DATA SHOWN START

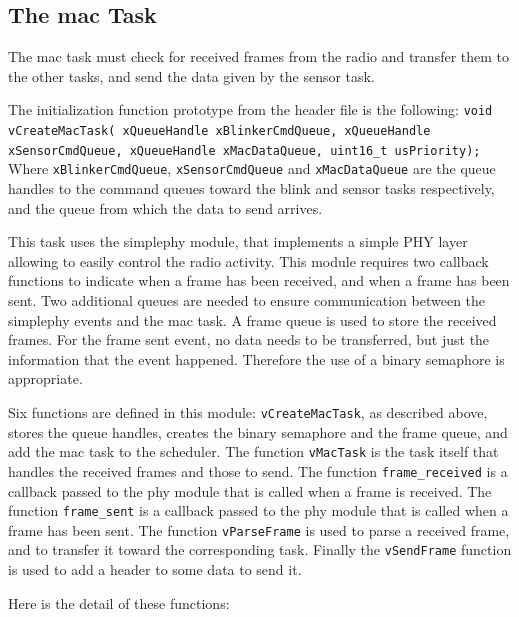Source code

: \documentclass[11pt]{report}
\begin{document}
\subsection{The mac Task}

The mac task must check for received frames from the radio and transfer them to the other tasks, and send the data given by the sensor task.

The initialization function prototype from the header file is the following:
\verb$void vCreateMacTask( xQueueHandle xBlinkerCmdQueue, xQueueHandle xSensorCmdQueue, xQueueHandle xMacDataQueue, uint16_t usPriority);$
Where \verb$xBlinkerCmdQueue$, \verb$xSensorCmdQueue$ and \verb$xMacDataQueue$ are the queue handles to the command queues toward the blink and sensor tasks respectively, and the queue from which the data to send arrives.

This task uses the simplephy module, that implements a simple PHY layer allowing to easily control the radio activity. This module requires two callback functions to indicate when a frame has been received, and when a frame has been sent. Two additional queues are needed to ensure communication between the simplephy events and the mac task. A frame queue is used to store the received frames. For the frame sent event, no data needs to be transferred, but just the information that the event happened. Therefore the use of a binary semaphore is appropriate.

Six functions are defined in this module: \verb$vCreateMacTask$, as described above, stores the queue handles, creates the binary semaphore and the frame queue, and add the mac task to the scheduler. The function \verb$vMacTask$ is the task itself that handles the received frames and those to send. The function \verb$frame_received$ is a callback passed to the phy module that is called when a frame is received. The function \verb$frame_sent$ is a callback passed to the phy module that is called when a frame has been sent. The function \verb$vParseFrame$ is used to parse a received frame, and to transfer it toward the corresponding task. Finally the  \verb$vSendFrame$ function is used to add a header to some data to send it.

Here is the detail of these functions:
\end{document}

DATA SHOWN END

### REQUIRED ACTION
Please copy every line in the entries where "from" appears.

### ANSWER FOR THE TASK
The mac task must check for received frames from the radio and transfer them to the other tasks, and send the data given by the sensor task.
The initialization function prototype from the header file is the following:
Where \verb$xBlinkerCmdQueue$, \verb$xSensorCmdQueue$ and \verb$xMacDataQueue$ are the queue handles to the command queues toward the blink and sensor tasks respectively, and the queue from which the data to send arrives.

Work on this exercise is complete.